Refer to Dynamic shape args description
compile_options = nncase.CompileOptions()
compile_options.target = "cpu" #"k230"
compile_options.dump_ir = True # if False, will not dump the compile-time result.
compile_options.dump_asm = True
compile_options.dump_dir = "dump_path"
compile_options.input_file = ""
# preprocess args
compile_options.preprocess = False
if compile_options.preprocess:
compile_options.input_type = "uint8" # "uint8" "float32"
compile_options.input_shape = [1,224,320,3]
compile_options.input_range = [0,1]
compile_options.input_layout = "NHWC" # "NHWC"
compile_options.swapRB = False
compile_options.mean = [0,0,0]
compile_options.std = [1,1,1]
compile_options.letterbox_value = 0
compile_options.output_layout = "NHWC" # "NHWC"
The details of all attributes are following.

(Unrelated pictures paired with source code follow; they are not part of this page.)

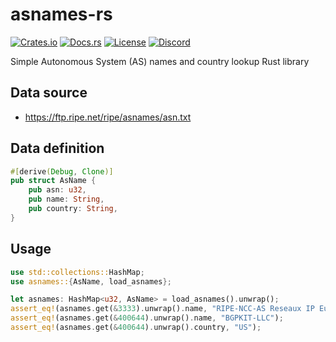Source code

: # asnames-rs

[![Crates.io](https://img.shields.io/crates/v/asnames)](https://crates.io/crates/asnames)
[![Docs.rs](https://docs.rs/asnames/badge.svg)](https://docs.rs/asnames)
[![License](https://img.shields.io/crates/l/asnames)](https://raw.githubusercontent.com/bgpkit/asnames/master/LICENSE)
[![Discord](https://img.shields.io/discord/919618842613927977?label=Discord&style=plastic)](https://discord.gg/XDaAtZsz6b)

Simple Autonomous System (AS) names and country lookup Rust library

## Data source

- <https://ftp.ripe.net/ripe/asnames/asn.txt>

## Data definition

```rust
#[derive(Debug, Clone)]
pub struct AsName {
    pub asn: u32,
    pub name: String,
    pub country: String,
}
```

## Usage

```rust
use std::collections::HashMap;
use asnames::{AsName, load_asnames};

let asnames: HashMap<u32, AsName> = load_asnames().unwrap();
assert_eq!(asnames.get(&3333).unwrap().name, "RIPE-NCC-AS Reseaux IP Europeens Network Coordination Centre (RIPE NCC)");
assert_eq!(asnames.get(&400644).unwrap().name, "BGPKIT-LLC");
assert_eq!(asnames.get(&400644).unwrap().country, "US");
```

Attribute | Data Type | Required | Description |
---|---|---|---|
output_arrays | string | N | output array name |
# import_options
import_options = nncase.ImportOptions()
import_options.output_arrays = 'output' # Your output node name
PTQTensorOptions is used to configure PTQ options. The details of all attributes are following.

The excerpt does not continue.